James H. Geiger
Research
Structural Biology Using X-Ray Crystallography
(Research Description PDF)
The major focus of our research is to both understand and engineer proteins and protein complexes at atomic resolution. This allows us to both think about and manipulate these large molecular systems chemically, with an emphasis on how the atomic resolution structural details of the systems give rise to their properties, activities and function.
Structure and Mechanism of Enzymes. We have determined the structures of all three of the enzymes in the starch biosynthetic pathway, ADP-glucose pyrophosphorylase, Branching enzyme and glycogen/starch synthase. Our structures of glycogen synthase and branching enzyme showed for the first time that several glycogen binding sites exist outside the enzyme’s active site. They are important for the enzyme’s activity and understanding their role is a focus of our future work. More recently we have determined a structure of rice Branching enzyme bound to maltododecaside, which unveiled the trajectory of the glucans that react. We now understand the determinants of substrate specificity for this, and essentially all the other branching enzymes. This allows us to start thinking about how to predict the reactivity of these enzymes from their sequence. In collaboration with the Walker lab, we have also investigated the structure, mechanism and specificity of some of the enzymes involved in Taxol biosynthesis, including phenylalanine aminomutase (PAM) and benzoic acid CoA ligase. The structures of 2 PAMs have been determined, and a variety of benzoic acid CoA ligase substrate structures have been determined for use in rationally extending the substrate specificity of these enzymes.

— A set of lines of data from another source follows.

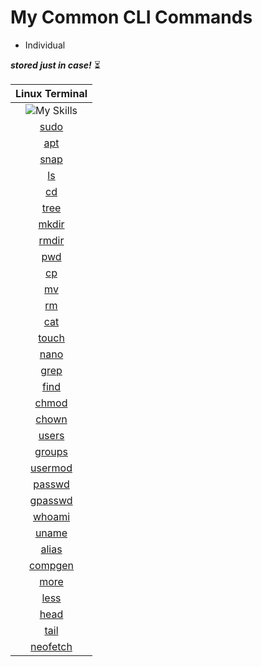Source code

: # My Common CLI Commands

- Individual

***stored just in case!*** ⏳

| **Linux Terminal** |
|:---:|
| ![My Skills](https://go-skill-icons.vercel.app/api/icons?i=linux&theme=dark) |
| [sudo](https://github.com/fault3r/cli-commands/blob/main/documents/sudo.md) |
| [apt](https://github.com/fault3r/cli-commands/blob/main/documents/apt.md) |
| [snap](https://github.com/fault3r/cli-commands/blob/main/documents/snap.md) |
| [ls](https://github.com/fault3r/cli-commands/blob/main/documents/ls.md) |
| [cd](https://github.com/fault3r/cli-commands/blob/main/documents/cd.md) |
| [tree](https://github.com/fault3r/cli-commands/blob/main/documents/tree.md) |
| [mkdir](https://github.com/fault3r/cli-commands/blob/main/documents/mkdir.md) |
| [rmdir](https://github.com/fault3r/cli-commands/blob/main/documents/rmdir.md) |
| [pwd](https://github.com/fault3r/cli-commands/blob/main/documents/pwd.md) |
| [cp](https://github.com/fault3r/cli-commands/blob/main/documents/cp.md) |
| [mv](https://github.com/fault3r/cli-commands/blob/main/documents/mv.md) |
| [rm](https://github.com/fault3r/cli-commands/blob/main/documents/rm.md) |
| [cat](https://github.com/fault3r/cli-commands/blob/main/documents/cat.md) |
| [touch](https://github.com/fault3r/cli-commands/blob/main/documents/touch.md) |
| [nano](https://github.com/fault3r/cli-commands/blob/main/documents/nano.md) |
| [grep](https://github.com/fault3r/cli-commands/blob/main/documents/grep.md) |
| [find](https://github.com/fault3r/cli-commands/blob/main/documents/find.md) |
| [chmod](https://github.com/fault3r/cli-commands/blob/main/documents/chmod.md) |
| [chown](https://github.com/fault3r/cli-commands/blob/main/documents/chown.md) |
| [users](https://github.com/fault3r/cli-commands/blob/main/documents/users.md) |
| [groups](https://github.com/fault3r/cli-commands/blob/main/documents/groups.md) |
| [usermod](https://github.com/fault3r/cli-commands/blob/main/documents/usermod.md) |
| [passwd](https://github.com/fault3r/cli-commands/blob/main/documents/passwd.md) |
| [gpasswd](https://github.com/fault3r/cli-commands/blob/main/documents/gpasswd.md) |
| [whoami](https://github.com/fault3r/cli-commands/blob/main/documents/whoami.md) |
| [uname](https://github.com/fault3r/cli-commands/blob/main/documents/uname.md) |
| [alias](https://github.com/fault3r/cli-commands/blob/main/documents/alias.md) |
| [compgen](https://github.com/fault3r/cli-commands/blob/main/documents/compgen.md) |
| [more](https://github.com/fault3r/cli-commands/blob/main/documents/more.md) |
| [less](https://github.com/fault3r/cli-commands/blob/main/documents/less.md) |
| [head](https://github.com/fault3r/cli-commands/blob/main/documents/head.md) |
| [tail](https://github.com/fault3r/cli-commands/blob/main/documents/tail.md) |
| [neofetch](https://github.com/fault3r/cli-commands/blob/main/documents/neofetch.md) |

Visualizing rhodopsin mimics at atomic resolution. In collaboration with the Borhan lab, we redesigned small cytosolic proteins (cellular retinoic acid binding protein II (hCRABPII) and cellular retinol binding protein II (hCRBPII) to be rhodopsin mimics that form a protonated Schiff base with the retinal chromophore. Further, we constructed a spectrum of protein pigments that bind the same chromophore retinal, but alter the absorbance of this chromophore over 219 nm. We have also developed new fluorescent proteins that can be used as fluorescent protein fusion tags, extending the range of fluorescent proteins and adding pH sensing to their repertoire. More recently we have turned our attention to understanding the photoisomerization process. To this end we have engineered retinal-bound protein variants that specifically photo-isomerize only one of the five double bonds in the chromophore. So far we have variants that specifically isomerize either the imine bond or the 13-bond, the latter of which is the very same bond isomerized in all bacterial rhodopsins. Further, we observe these isomerizations in single crystals, at atomic resolution. We are now pursuing timeresolved crystallographic experiments on these species to visualize the intermediates in the photo-isomerization process. There are very few systems that lend themselves to the difficult techniques of time resolved crystallography and our model systems are ideal candidates. The ability to design from scratch protein/chromophore systems that work so spectacularly open the door to creating completely novel photo-active proteins for a wide variety of potential applications.
Engineering domain swapped dimers and the creation of new allosteric proteins. We have recently discovered that variants of hCRBPII readily and irreversibly fold into domain swapped dimers (DS dimers). A DS dimer forms when identical elements of structure swap places in two monomers to form a dimeric structure. After characterizing some of the determinants of DS dimer formation, so that we can control its formation, we discovered that ligand binding induces a dramatic conformational change in the DS dimer. A variety of ligands illicit the conformational change, including retinal, fatty acids and some fluorophores. We are currently using the DS dimer to create new allosteric proteins that can be controlled by redox state, ligand or metal binding depending on our design. Previous efforts at allosteric protein design use naturally occurring allosteric proteins to control other processes. This is one of the few cases where an allosteric protein is engineered “from scratch.”